Prompt ->
Check every line below, and copy those that include "infty".

++++++

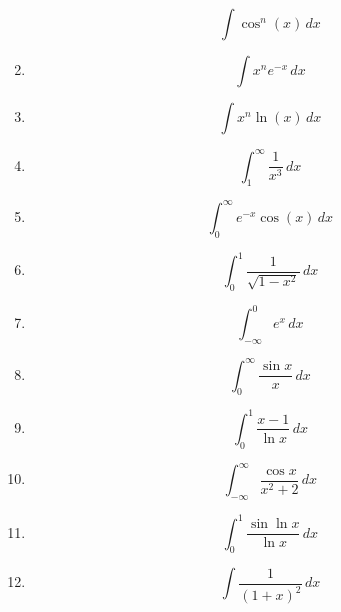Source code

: \documentclass[12pt]{extarticle}
\begin{document}
\begin{enumerate}
\[    \int \cos^n(x) \, dx
    \]
    \item
    \[
    \int x^n e^{-x} \, dx
    \]
    \item
    \[
    \int x^n \ln(x) \, dx
    \]
    \item
    \[
    \int_{1}^{\infty} \frac{1}{x^3} \, dx
    \]
    \item
    \[
    \int_{0}^{\infty} e^{-x} \cos(x) \, dx
    \]
    \item
    \[
    \int_{0}^{1} \frac{1}{\sqrt{1 - x^2}} \, dx
    \]
    \item
    \[
    \int_{-\infty}^{0} e^{x} \, dx
    \]
    \item 
    \[
    \int_{0}^{\infty}\frac{\sin x}{x} \, dx
    \]
    \item 
    \[
    \int_{0}^{1}\frac{x-1}{\ln x} \, dx
    \]
    \item 
    \[
    \int_{-\infty}^{\infty}\frac{\cos x}{x^2+2} \, dx
    \]
    \item 
    \[
    \int_{0}^{1}\frac{\sin{\ln{x}}}{\ln x} \, dx
    \]
    \item 
    \[
    \int\frac{1}{\left(1+x\right)^2} \, dx
    \]    

\end{enumerate}
\end{document}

++++++

Solved exercise ->
    \int_{1}^{\infty} \frac{1}{x^3} \, dx
    \int_{0}^{\infty} e^{-x} \cos(x) \, dx
    \int_{-\infty}^{0} e^{x} \, dx
    \int_{0}^{\infty}\frac{\sin x}{x} \, dx
    \int_{-\infty}^{\infty}\frac{\cos x}{x^2+2} \, dx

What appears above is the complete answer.